Mahinda Wijesinghe: “Neil Chanmugam: A Distinguished Cricketer of Yesteryear”

Celebrated alumnus of S. Thomas’ College Mt. Lavinia, cricketer, Neil Chanmugam (1940–2014) who passed away on the eve of celebrating his 74th birthday, first made his mark as a fresher in the Royal-Thomian cricket encounter  of  1958. S. Thomas’ having been dismissed for a modest 192 runs was in danger of letting Royal amass a comfortable total but Chanmugam coming on first change dismissed 3 of the top 4 Royal batsmen with his wily off-spinner and restricted the Royalists from running away to a big total, and eventually the match petered out to a tame draw. Neil played for S. Thomas’ College in 1958 & 1959.

23.Triumphant SSC side Neil in typical jaunty return to pavilion after a penetrating session of bowling

Though capable of academia, from then on cricket was his forte. Not in Engineering studies nor a stint at Accountancy took his fancy. His interest lay in the King of games, at least as it used to be known so in those times. Neil was a devoted student of cricket. That was his undying love. He lived as a thinking off-spinner and a hard-hitting middle-order batsman and who was a good fielder as any. Neil represented the Tamil Union and the S.S.C. with great distinction in the Saravanamuttu Trophy when unfortunately we did not have first-class domestic status.
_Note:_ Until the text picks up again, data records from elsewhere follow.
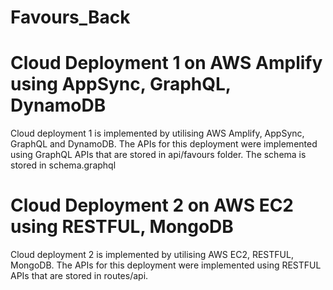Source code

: # Favours_Back


# Cloud Deployment 1 on AWS Amplify using AppSync, GraphQL, DynamoDB

Cloud deployment 1 is implemented by utilising AWS Amplify, AppSync, GraphQL and DynamoDB. The APIs for this deployment were implemented using GraphQL APIs that are stored in api/favours folder. The schema is stored in schema.graphql



# Cloud Deployment 2 on AWS EC2 using RESTFUL, MongoDB

Cloud deployment 2 is implemented by utilising AWS EC2, RESTFUL, MongoDB. The APIs for this deployment were implemented using RESTFUL APIs that are stored in routes/api. 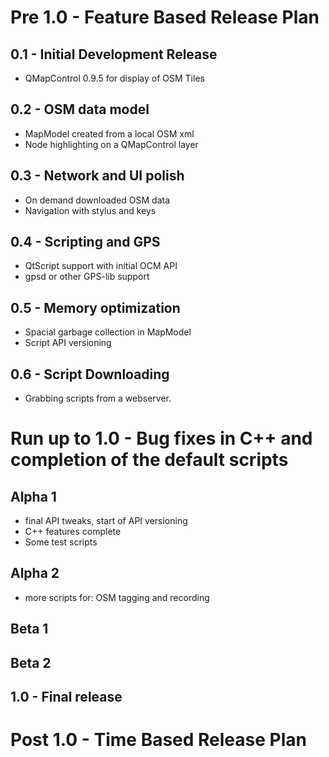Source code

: # Pre 1.0 - Feature Based Release Plan #
## 0.1 - Initial Development Release ##
  * QMapControl 0.9.5 for display of OSM Tiles

## 0.2 - OSM data model ##
  * MapModel created from a local OSM xml
  * Node highlighting on a QMapControl layer

## 0.3 - Network and UI polish ##
  * On demand downloaded OSM data
  * Navigation with stylus and keys

## 0.4 - Scripting and GPS ##
  * QtScript support with initial OCM API
  * gpsd or other GPS-lib support

## 0.5 - Memory optimization ##
  * Spacial garbage collection in MapModel
  * Script API versioning

## 0.6 - Script Downloading ##
  * Grabbing scripts from a webserver.

# Run up to 1.0 - Bug fixes in C++ and completion of the default scripts #
## Alpha 1 ##
  * final API tweaks, start of API versioning
  * C++ features complete
  * Some test scripts

## Alpha 2 ##
  * more scripts for: OSM tagging and recording

## Beta 1 ##

## Beta 2 ##

## 1.0 - Final release ##

# Post 1.0 - Time Based Release Plan #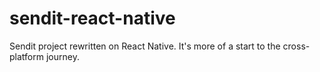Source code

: # sendit-react-native
Sendit project rewritten on React Native. It's more of a start to the cross-platform journey.
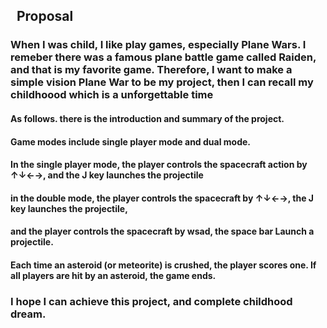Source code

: ## &nbsp; **Proposal**
### When I was child, I like play games, especially Plane Wars. I remeber there was a famous plane battle game called Raiden, and that is my favorite game. Therefore, I want to make a simple vision Plane War to be my project, then I can recall my childhoood which is a   unforgettable time<br> 
#### As follows. there is the introduction and summary of the project.<br>
#### Game modes include single player mode and dual mode.<br>
#### In the single player mode, the player controls the spacecraft action by ↑↓←→, and the J key launches the projectile<br>
#### in the double mode, the player controls the spacecraft by ↑↓←→, the J key launches the projectile,<br>
#### and the player controls the spacecraft by wsad, the space bar Launch a projectile.<br>
#### Each time an asteroid (or meteorite) is crushed, the player scores one. If all players are hit by an asteroid, the game ends.<br>
### I hope I can achieve this project, and complete childhood dream.


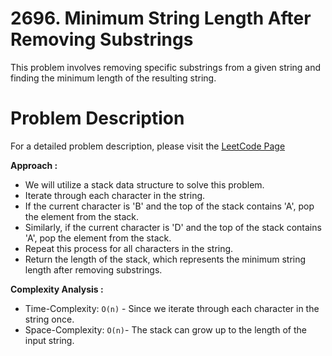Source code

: # 2696. Minimum String Length After Removing Substrings

This problem involves removing specific substrings from a given string and finding the minimum length of the resulting string.<br/>

# Problem Description

For a detailed problem description, please visit the [LeetCode Page](https://leetcode.com/problems/minimum-string-length-after-removing-substrings/description/)

**Approach :**<br/>

-   We will utilize a stack data structure to solve this problem.
-   Iterate through each character in the string.
-   If the current character is 'B' and the top of the stack contains 'A', pop the element from the stack.
-   Similarly, if the current character is 'D' and the top of the stack contains 'A', pop the element from the stack.
-   Repeat this process for all characters in the string.
-   Return the length of the stack, which represents the minimum string length after removing substrings.

**Complexity Analysis :**<br/>

-   Time-Complexity: `O(n)` - Since we iterate through each character in the string once.
-   Space-Complexity: `O(n)`- The stack can grow up to the length of the input string.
Later, he naturally played for Ceylon and was a key member of our bowling attack in the unofficial ‘Test’ matches Ceylon played during this period. The high point in his career was the 5-wicket haul (5/43) he captured against England led by Ted Dexter at the Colombo Oval in 1962, helping dismiss the tourists for a meager 159.  Two years later, he played a major role in the victory against Pakistan ‘A’ at the P Sara Oval. Chanmugam scalped 4 for 28 off 12.3 overs as Pakistan were dismissed for a paltry 99 in the first innings in reply to Ceylon’s 152. Neil, though not being part of the XI, was in the squad and must have really enjoyed watching Ceylon beat India at Ahmedabad in 1964 by 6 wickets, the first occasion Ceylon recorded a win against a Test-playing nation.

However, how can one ever forget the last-wicket partnership against the mighty West Indies in the early ‘sixties? Their bowling attack comprised Hall, Sobers and Gibbs. Partnered by another Thomian, P. I. Peiris , this duo put on a magnificent 100+ partnership in less than an hour  to take Ceylon to a respectable 400 runs. Neil’s contribution was a belligerent 72 runs while P.I. not to be outdone, contributed 46 runs. That was Neil, gutty to the last. I was a lucky spectator at the Oval when this drama unfolded.

Neil was also the Manager of the Sri Lanka team to England in 1984 when in the sole Test played at Lord’s all the honours was surely earned by the tourists having declared both their innings closed with centuries by Wettimuny, Mendis and Amal Silva, and winning all the kudos in the drawn game. He also was the Manager to Australia in the following year.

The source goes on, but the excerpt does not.